Amfortas – Ryan McKinny
Titurel – Karl-Heinz Lehner
Gurnemanz – Georg Zeppenfeld
Parsifal – Andeas Schager
Klingsor – Werner Van Mechelen
Kundry – Elena Pankratova

Production:

Director – Uwe Eric Laufenberg
Sets – Gisbert Jäkel
Costumes – Jessica Karge
Lighting – Reinhard Traub
Video – Gérard Naziri
Dramaturgy – Richard Lorber
Chorus Director – Eberhard Friedrich

I read one headline about this year’s Bayreuth Festival which was ‘Kein Skandal is auch ein Skandal!’. Even those who do not know German can probably guess what this is saying. It has been all quiet on the Wagner front with seemingly some rapprochement between all the members of the extended family. This includes – in the centenary of his birth – Wieland Wagner’s children who have often been the harshest critics of current festival director, Katharina Wagner, the daughter of Richard Wagner’s other grandson, Wolfgang. Wieland’s birthday was on 5 January and a commemorative concert was held in the Bayreuth Festspielhaus on the day before this year’s festival began.

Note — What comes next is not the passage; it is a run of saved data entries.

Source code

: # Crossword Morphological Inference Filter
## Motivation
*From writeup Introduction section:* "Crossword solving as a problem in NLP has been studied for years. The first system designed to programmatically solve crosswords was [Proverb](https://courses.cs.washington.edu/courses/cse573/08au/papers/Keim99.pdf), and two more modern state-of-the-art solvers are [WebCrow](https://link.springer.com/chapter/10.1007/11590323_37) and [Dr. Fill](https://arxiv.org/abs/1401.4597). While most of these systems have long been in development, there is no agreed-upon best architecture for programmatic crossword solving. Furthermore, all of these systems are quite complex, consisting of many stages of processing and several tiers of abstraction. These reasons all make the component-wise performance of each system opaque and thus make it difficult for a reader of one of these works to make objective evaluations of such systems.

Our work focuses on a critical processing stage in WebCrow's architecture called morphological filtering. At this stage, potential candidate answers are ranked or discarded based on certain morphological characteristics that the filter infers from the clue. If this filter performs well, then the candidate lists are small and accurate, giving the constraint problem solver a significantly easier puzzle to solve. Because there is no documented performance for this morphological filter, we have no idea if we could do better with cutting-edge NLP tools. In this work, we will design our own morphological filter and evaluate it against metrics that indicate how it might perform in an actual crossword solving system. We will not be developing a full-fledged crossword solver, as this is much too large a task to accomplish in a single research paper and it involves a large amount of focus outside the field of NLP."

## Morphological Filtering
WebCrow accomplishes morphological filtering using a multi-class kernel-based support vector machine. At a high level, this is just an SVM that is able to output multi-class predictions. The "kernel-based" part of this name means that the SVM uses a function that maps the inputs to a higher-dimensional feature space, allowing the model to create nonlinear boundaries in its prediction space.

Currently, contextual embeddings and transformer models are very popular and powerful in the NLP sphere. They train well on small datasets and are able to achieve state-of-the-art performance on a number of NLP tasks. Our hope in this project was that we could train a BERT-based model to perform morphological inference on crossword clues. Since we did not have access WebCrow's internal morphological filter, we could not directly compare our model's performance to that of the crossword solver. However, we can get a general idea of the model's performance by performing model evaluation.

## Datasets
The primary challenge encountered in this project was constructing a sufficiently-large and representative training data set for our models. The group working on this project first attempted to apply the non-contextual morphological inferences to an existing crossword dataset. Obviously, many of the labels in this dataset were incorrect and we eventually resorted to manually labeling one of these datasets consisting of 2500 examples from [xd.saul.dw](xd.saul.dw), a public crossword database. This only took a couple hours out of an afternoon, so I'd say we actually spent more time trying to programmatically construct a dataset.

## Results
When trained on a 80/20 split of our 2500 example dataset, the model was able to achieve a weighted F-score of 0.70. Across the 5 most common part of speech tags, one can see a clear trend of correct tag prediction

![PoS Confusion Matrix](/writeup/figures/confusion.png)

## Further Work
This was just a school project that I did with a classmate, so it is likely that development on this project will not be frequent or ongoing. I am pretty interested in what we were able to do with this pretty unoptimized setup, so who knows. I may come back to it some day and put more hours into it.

Inside the theatre all has also gone well, apart from the annual ritualistic – and thoroughly undeserved – booing of Katharina Wagner … her father was also booed so she is in great company! The final outings for Frank Castorf’s Ring are underway; the production has never been to everyone’s taste but all agree that again it is wonderfully played, sung and conducted by Marek Janowski. There was a standing ovation for the performance I was at of Katharina Wagner’s own staging of Tristan und Isolde and Barrie Kosky’s new Die Meistersinger has been equally well received. (Reviews of both of these operas will follow on this site in coming days.) Kosky is the first director of Die Meistersinger at the Bayreuth Festival in several decades who is not a member of the Wagner family and – of great interest to some – he is the first Jewish stage director to work there.

But to start I revisited – now in its second year – Uwe Eric Laufenberg’s Parsifal. Because of its religious imagery and a number of terrorist atrocities – in Germany and elsewhere – in 2016, it led to the heightened security arrangements at the Bayreuth Festival which means some visitors being bused in from various hotels in the town have to yomp through a disorganised car park before reaching anywhere near the Festspielhaus. I was reminded why it was built there in the first place: Wagner wanted to be far enough away from Munich so only those most devoted and dedicated to his music would undertake the journey …and nothing has really changed in 2017!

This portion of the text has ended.